In the recent 2022 midterm elections, political contributions from billionaires topped the previous all-time highs reached during the 2018 midterms, clocking in at over $881 million. Looking at the graph of billionaire contributions since the Citizen's United Supreme Court decision in 2010, each election cycle looks like a stair step to the next, with each seeing notable increases over the previous election cycle. With the majority of American media owned by billionaires or groups of them, politics increasingly becoming inundated with their money, and industry-dominating companies owned by the wealthy often seeing record profits while the American people struggle with inflation and supply-chain disruptions due to the Covid-19 pandemic, the thoughts, opinions and will of the billionaire class in this country surrounds and permeates our public discourse as never before. If the United States wants any chance of creating and maintaining a more equal and fair democracy and economy, these ascendant oligarchs need to be brought to account and stripped of their corrupting levels of power.
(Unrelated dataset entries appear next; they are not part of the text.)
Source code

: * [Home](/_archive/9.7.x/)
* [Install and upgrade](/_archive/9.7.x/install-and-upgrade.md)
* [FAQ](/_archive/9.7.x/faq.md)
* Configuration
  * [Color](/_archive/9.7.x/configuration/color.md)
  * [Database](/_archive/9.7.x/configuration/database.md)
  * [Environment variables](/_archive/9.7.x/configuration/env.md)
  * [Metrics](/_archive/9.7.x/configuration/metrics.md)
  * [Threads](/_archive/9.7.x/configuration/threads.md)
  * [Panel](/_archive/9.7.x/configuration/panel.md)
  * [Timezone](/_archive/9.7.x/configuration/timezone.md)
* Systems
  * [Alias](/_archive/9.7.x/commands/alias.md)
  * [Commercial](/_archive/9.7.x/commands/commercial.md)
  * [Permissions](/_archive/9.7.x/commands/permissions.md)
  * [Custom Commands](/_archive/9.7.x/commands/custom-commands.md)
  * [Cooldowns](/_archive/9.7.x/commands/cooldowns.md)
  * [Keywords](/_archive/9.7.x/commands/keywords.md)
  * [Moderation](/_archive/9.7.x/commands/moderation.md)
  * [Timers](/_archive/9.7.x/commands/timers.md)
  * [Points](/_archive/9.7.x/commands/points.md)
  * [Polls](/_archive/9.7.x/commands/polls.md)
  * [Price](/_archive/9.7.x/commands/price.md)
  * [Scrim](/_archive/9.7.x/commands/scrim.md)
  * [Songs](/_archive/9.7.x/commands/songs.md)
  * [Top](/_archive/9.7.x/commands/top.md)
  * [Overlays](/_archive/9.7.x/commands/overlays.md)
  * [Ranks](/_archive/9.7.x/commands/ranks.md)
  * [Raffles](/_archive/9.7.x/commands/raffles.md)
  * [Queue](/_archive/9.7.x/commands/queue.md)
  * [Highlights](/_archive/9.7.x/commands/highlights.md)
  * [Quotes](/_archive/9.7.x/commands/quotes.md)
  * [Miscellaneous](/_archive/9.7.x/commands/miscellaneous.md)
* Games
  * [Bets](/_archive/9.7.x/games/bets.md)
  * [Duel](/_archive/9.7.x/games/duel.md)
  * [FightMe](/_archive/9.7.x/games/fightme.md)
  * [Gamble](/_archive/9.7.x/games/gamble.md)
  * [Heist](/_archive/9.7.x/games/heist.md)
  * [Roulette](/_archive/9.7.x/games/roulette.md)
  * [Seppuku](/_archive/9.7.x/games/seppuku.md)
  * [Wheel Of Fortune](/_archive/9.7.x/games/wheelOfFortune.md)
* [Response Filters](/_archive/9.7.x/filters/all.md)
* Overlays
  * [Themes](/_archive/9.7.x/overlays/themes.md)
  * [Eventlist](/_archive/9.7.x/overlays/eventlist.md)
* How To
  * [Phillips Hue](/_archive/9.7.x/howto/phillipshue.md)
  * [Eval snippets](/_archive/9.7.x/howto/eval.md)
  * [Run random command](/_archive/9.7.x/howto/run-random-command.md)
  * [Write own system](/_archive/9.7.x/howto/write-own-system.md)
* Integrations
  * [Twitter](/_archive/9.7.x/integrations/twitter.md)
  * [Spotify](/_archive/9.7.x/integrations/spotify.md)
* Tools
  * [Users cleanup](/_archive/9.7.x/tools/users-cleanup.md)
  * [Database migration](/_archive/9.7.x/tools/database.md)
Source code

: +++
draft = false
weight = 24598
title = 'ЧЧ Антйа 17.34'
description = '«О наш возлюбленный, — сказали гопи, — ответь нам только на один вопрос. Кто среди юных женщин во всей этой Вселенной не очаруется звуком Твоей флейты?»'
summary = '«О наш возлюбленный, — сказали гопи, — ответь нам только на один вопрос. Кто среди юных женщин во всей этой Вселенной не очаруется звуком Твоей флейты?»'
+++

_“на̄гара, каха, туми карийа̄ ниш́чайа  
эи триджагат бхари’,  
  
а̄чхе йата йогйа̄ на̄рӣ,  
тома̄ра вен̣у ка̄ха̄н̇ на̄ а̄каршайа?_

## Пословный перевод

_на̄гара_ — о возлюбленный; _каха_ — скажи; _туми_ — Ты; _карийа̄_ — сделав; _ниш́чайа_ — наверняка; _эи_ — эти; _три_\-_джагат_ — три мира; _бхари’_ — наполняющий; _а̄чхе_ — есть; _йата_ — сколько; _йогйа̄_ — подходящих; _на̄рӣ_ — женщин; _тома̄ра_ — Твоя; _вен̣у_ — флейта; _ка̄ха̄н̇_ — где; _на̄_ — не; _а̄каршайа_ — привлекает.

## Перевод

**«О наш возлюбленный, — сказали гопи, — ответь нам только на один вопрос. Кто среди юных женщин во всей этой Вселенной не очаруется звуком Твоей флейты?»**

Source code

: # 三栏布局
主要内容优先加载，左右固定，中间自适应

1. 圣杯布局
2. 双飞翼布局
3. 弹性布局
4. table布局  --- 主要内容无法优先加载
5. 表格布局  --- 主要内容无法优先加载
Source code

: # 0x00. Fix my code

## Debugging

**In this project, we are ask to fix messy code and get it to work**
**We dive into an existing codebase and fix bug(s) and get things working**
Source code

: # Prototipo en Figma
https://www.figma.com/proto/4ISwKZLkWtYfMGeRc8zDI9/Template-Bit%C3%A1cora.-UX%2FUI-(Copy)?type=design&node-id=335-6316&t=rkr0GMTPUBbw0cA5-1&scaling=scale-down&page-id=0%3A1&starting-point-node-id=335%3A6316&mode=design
For decades now, Neoliberal policies allowing for lower taxes on the wealthy, a much greater rate of corporate mergers and acquisitions, free-trade agreements that disproportionately favor the wealthy over workers alongside a concerted effort to dismantle and weaken unions has produced one of the most prolific monied classes in world history. The current batch of multibillionaires operating as near-oligarchs constitute the wealthiest upper-class in not only American history, but human history. They have more assets, influence and capital as a percentage of the American economy than at any other point in our country's existence, and they've been using this unbridled flow of money to turn wealth into political power as quickly as able. We've been living through nearly half a century of this economic surplus turning into political power, and it's been an unmitigated disaster for the working and middle classes of America.

Billionaires and corporate boards largely composed of them now control roughly 75% of American industry by revenue, and take the lion's share of the profits in return. The wealthy own the vast majority of the stock market, have been making huge gains in real estate investments since the Great Recession of '08 (helping price many ordinary Americans out of the housing market), and they reap most of the benefits from automating jobs at home or outsourcing jobs to places like China. Through sheer force of will, the billionaire class has created a system wherein most productivity gains go straight to them, where wealth is siphoned from the working and middle classes to the top, and when technological improvements and dual-income households create the illusion of improvement for average Americans, they try to convince the rest of us through the media companies they own that everyone has been doing better under their system.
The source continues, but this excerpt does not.